Congressman, good to have you.

REP. BERNIE SANDERS, I-VT: Good to be with you, Neil.

CAVUTO: Did the president convince you?

SANDERS: The president convinced me that Saddam Hussein is an evil tyrant, somebody who we can't trust and somebody who is very, very dangerous. The president did not convince me that the United States alone should invade Iraq, lose the focus and the coalition that we have built to fight terrorism and do something that this country has never done before; and that is, taken a preemptive strike which sets, I think, a terrible international precedent which says that any country in the world that wants to go for war for any reason has the right to do that. So the president made the case against Saddam Hussein. But I am concerned that we could make a dangerous situation even more dangerous, a bad situation even worse by unilaterally attacking that country.

CAVUTO: Would you have made, Congressman, a preemptive strike against Usama bin Laden if you knew what he was up to?

SANDERS: I mean, if you were going to tell me that the evidence was overwhelming, and here it is right in front of you, that within two weeks he is going to have the capability of delivering a nuclear weapon, you know what? I think every country in the world and every country in that region would say, hey, we have got to do something about it. But that is not what the president has said. And it's important, I think, Neil, to listen to people in that region who hate Saddam Hussein's guts: the Jordanians, the Saudi Arabians, the Egyptians. They are not friends of his and they are saying, wait a minute, be cautious.

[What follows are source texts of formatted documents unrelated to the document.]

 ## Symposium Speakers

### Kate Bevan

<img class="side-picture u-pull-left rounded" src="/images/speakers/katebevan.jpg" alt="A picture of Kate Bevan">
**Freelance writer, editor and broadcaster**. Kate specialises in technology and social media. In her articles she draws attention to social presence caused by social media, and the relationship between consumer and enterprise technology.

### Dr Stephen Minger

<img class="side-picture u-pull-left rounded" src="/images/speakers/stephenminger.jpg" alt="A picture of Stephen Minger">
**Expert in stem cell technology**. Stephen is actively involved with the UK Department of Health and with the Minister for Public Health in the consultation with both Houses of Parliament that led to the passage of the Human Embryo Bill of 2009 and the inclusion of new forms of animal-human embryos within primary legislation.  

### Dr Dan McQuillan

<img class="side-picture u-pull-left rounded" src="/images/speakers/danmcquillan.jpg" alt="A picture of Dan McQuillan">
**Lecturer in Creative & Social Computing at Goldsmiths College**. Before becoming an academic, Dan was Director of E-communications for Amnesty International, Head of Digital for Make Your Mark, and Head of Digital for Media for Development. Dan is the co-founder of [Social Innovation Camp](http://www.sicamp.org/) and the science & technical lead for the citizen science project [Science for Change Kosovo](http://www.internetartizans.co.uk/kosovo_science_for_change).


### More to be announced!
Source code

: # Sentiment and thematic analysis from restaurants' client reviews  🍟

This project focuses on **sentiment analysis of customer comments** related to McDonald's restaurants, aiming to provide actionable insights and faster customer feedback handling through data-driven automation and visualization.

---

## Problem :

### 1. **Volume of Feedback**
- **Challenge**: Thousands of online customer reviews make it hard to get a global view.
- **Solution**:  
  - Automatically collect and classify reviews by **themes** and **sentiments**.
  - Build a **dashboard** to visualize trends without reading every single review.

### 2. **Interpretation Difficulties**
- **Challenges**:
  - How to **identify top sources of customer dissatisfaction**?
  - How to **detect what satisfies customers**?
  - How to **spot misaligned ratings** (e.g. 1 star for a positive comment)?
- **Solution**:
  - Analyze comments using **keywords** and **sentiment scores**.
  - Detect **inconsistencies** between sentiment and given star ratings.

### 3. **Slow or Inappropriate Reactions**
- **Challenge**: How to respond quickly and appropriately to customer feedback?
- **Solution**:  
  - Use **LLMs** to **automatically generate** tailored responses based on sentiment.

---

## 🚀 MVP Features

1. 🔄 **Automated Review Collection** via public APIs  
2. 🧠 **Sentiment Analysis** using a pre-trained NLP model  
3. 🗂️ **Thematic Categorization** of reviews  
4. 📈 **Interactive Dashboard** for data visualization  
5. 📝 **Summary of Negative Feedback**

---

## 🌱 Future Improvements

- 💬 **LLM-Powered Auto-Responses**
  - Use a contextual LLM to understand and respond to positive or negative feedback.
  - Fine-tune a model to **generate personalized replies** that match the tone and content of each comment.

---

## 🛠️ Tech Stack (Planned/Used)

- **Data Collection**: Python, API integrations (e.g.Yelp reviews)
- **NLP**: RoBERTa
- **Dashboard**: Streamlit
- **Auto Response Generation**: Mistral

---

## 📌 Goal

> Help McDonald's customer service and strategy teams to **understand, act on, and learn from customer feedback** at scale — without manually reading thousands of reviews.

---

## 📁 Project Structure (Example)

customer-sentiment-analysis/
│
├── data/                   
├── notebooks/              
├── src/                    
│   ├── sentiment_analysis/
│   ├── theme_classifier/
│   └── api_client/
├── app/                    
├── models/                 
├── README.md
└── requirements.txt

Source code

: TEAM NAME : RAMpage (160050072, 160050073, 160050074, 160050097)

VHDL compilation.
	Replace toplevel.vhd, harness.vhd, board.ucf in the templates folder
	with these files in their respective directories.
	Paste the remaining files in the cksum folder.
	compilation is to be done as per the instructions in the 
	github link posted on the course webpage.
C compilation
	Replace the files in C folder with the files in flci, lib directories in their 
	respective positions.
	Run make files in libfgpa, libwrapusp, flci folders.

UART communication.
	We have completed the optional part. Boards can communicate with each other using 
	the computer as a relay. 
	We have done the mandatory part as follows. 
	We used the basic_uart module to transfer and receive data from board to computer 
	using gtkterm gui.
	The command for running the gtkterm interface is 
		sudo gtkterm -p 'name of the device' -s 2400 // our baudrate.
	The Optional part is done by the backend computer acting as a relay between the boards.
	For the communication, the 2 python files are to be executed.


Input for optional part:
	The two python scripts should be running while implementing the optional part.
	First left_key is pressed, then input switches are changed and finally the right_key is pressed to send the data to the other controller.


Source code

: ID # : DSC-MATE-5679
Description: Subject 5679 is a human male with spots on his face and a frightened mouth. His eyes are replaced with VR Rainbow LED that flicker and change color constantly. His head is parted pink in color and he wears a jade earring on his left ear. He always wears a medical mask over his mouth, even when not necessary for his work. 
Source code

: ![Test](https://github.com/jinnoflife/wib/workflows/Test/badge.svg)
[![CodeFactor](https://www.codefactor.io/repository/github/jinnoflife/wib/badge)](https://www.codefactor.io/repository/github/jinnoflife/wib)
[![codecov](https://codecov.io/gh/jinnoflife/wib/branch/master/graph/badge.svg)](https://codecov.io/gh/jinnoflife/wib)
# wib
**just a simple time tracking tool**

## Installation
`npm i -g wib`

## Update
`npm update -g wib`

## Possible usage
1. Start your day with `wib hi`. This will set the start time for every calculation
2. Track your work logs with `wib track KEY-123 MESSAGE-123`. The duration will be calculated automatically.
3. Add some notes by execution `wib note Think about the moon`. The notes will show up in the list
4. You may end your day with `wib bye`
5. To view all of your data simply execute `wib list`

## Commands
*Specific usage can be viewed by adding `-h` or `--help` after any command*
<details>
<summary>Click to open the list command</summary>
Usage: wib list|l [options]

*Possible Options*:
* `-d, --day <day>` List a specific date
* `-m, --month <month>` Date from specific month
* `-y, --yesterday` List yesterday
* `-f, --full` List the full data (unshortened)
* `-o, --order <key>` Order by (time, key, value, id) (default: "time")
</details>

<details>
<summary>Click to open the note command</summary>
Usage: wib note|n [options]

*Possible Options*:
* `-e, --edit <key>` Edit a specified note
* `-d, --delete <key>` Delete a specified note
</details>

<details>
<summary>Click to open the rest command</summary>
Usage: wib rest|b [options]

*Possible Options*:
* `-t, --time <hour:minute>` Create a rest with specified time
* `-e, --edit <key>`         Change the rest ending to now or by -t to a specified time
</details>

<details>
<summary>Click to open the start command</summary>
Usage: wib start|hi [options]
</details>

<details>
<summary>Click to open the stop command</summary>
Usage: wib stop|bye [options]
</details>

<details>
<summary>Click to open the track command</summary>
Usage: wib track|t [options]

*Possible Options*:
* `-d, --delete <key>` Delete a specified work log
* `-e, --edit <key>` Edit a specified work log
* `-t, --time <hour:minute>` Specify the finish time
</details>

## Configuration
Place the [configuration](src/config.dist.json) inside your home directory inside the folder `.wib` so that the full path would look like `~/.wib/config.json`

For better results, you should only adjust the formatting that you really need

CAVUTO: But aren't they scared as much about the alternative and how it could effect them?

SANDERS: Yes. But that's something that we should be scared of as well. Just stop for a moment. I think the guy in this world who most wants a United States invasion of Iraq, you know who that is? I think it's Usama bin Laden. He wants the United States to appear to be at war with the entire Muslim world. And I don't think we should give him that.

CAVUTO: What would it take, Congressman, to say, let's say the president had proof that Usama bin Laden and Saddam Hussein, that there was a connection, would that be good enough for to you say, all right, now with my blessings go after the guy?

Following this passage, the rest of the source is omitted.